# ACTIVITY
Could you show each line of the records that contains the word "label"?

# EXERCISE MATERIALS
"""
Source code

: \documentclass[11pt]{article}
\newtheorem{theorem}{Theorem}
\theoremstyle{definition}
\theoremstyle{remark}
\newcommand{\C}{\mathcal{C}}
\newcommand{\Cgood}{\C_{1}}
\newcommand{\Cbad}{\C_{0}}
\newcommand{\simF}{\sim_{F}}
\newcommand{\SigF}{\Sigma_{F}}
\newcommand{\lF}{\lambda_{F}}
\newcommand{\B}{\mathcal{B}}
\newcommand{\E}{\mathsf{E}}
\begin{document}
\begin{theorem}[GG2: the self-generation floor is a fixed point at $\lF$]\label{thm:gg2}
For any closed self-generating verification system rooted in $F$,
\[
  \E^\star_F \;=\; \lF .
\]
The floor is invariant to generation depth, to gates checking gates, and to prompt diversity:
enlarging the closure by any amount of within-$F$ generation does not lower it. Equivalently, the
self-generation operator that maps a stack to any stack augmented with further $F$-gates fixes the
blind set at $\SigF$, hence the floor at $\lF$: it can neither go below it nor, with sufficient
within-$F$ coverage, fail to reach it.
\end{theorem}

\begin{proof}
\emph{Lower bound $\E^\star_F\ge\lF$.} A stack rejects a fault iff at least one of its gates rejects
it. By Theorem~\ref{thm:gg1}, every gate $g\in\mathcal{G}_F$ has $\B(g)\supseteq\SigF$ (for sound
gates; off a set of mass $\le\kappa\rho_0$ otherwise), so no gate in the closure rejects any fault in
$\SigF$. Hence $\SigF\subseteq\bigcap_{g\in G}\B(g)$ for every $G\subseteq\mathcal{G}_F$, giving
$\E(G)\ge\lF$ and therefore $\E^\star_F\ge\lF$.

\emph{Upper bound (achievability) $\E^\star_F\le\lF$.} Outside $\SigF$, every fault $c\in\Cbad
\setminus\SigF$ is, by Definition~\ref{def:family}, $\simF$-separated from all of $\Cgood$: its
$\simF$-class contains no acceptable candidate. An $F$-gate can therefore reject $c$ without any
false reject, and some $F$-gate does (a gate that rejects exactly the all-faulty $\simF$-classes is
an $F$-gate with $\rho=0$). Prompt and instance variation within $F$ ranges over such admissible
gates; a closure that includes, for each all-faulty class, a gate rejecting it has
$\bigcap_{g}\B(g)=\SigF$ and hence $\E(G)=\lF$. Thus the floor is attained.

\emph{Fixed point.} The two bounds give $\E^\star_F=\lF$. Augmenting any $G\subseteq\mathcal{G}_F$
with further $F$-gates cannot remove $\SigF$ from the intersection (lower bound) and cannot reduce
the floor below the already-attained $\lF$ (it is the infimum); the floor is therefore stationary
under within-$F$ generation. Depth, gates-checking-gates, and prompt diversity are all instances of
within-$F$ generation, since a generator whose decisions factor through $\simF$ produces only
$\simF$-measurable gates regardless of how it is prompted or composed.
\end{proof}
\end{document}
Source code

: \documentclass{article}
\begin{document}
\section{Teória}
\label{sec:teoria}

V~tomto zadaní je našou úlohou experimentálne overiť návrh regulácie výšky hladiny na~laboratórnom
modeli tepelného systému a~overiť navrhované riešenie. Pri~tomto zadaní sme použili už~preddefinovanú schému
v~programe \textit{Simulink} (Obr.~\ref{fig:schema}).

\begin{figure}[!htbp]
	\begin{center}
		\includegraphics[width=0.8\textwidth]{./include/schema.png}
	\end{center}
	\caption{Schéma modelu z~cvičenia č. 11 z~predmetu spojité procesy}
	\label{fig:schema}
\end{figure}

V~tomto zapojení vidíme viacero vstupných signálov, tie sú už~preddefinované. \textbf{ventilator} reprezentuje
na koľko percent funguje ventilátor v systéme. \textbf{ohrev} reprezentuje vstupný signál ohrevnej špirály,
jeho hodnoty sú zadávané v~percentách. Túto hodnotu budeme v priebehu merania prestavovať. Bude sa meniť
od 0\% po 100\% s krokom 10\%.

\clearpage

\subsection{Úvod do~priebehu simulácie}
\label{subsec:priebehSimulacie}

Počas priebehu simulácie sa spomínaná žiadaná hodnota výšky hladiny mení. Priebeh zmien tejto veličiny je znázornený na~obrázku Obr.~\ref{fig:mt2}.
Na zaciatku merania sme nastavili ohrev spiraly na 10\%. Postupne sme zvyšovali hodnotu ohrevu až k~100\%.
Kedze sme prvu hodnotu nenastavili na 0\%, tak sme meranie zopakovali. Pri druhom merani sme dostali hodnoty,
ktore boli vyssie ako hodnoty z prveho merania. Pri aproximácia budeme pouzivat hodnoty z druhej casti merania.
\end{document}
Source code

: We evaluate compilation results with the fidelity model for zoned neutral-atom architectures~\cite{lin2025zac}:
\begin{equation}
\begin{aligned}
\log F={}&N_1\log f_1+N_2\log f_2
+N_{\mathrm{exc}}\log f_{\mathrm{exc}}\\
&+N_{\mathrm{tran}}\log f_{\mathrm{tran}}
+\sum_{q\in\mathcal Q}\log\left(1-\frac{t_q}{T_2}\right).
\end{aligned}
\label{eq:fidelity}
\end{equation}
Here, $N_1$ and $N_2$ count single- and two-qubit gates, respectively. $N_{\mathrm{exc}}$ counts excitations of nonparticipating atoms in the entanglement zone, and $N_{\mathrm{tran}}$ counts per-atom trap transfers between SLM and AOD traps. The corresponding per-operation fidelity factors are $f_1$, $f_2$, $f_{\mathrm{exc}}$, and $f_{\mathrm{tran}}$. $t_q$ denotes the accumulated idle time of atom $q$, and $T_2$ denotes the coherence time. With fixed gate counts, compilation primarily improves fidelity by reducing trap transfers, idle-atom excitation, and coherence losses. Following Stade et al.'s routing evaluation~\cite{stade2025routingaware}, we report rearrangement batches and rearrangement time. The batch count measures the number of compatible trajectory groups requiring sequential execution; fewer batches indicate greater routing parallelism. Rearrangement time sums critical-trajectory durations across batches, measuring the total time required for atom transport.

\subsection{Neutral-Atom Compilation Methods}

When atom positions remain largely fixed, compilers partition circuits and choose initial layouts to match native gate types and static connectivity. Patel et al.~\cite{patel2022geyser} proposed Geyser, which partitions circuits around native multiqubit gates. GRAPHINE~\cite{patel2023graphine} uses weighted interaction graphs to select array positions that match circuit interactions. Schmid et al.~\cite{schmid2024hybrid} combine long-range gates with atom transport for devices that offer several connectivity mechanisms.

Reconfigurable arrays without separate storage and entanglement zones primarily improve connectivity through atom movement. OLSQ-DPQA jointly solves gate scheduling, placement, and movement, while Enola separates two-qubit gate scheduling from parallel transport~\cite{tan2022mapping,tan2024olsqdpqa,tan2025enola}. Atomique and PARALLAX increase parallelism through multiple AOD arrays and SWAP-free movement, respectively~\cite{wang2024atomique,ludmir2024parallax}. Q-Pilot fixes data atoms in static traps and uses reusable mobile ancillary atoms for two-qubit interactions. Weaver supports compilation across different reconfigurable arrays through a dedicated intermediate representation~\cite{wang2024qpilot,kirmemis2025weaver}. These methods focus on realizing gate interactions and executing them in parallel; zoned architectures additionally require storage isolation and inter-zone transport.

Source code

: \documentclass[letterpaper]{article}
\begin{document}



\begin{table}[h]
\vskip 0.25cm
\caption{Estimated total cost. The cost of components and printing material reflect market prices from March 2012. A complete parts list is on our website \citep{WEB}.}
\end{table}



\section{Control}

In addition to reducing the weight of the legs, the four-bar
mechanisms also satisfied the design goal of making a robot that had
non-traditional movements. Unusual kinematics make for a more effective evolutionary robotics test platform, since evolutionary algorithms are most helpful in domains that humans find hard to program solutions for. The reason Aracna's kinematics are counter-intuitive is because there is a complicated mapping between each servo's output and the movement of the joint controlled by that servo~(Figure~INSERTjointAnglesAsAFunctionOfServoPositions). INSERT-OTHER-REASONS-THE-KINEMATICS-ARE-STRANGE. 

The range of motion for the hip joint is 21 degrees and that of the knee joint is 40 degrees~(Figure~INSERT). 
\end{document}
"""
# FINISHED TASK
\begin{theorem}[GG2: the self-generation floor is a fixed point at $\lF$]\label{thm:gg2}
\label{sec:teoria}
	\label{fig:schema}
\label{subsec:priebehSimulacie}
\label{eq:fidelity}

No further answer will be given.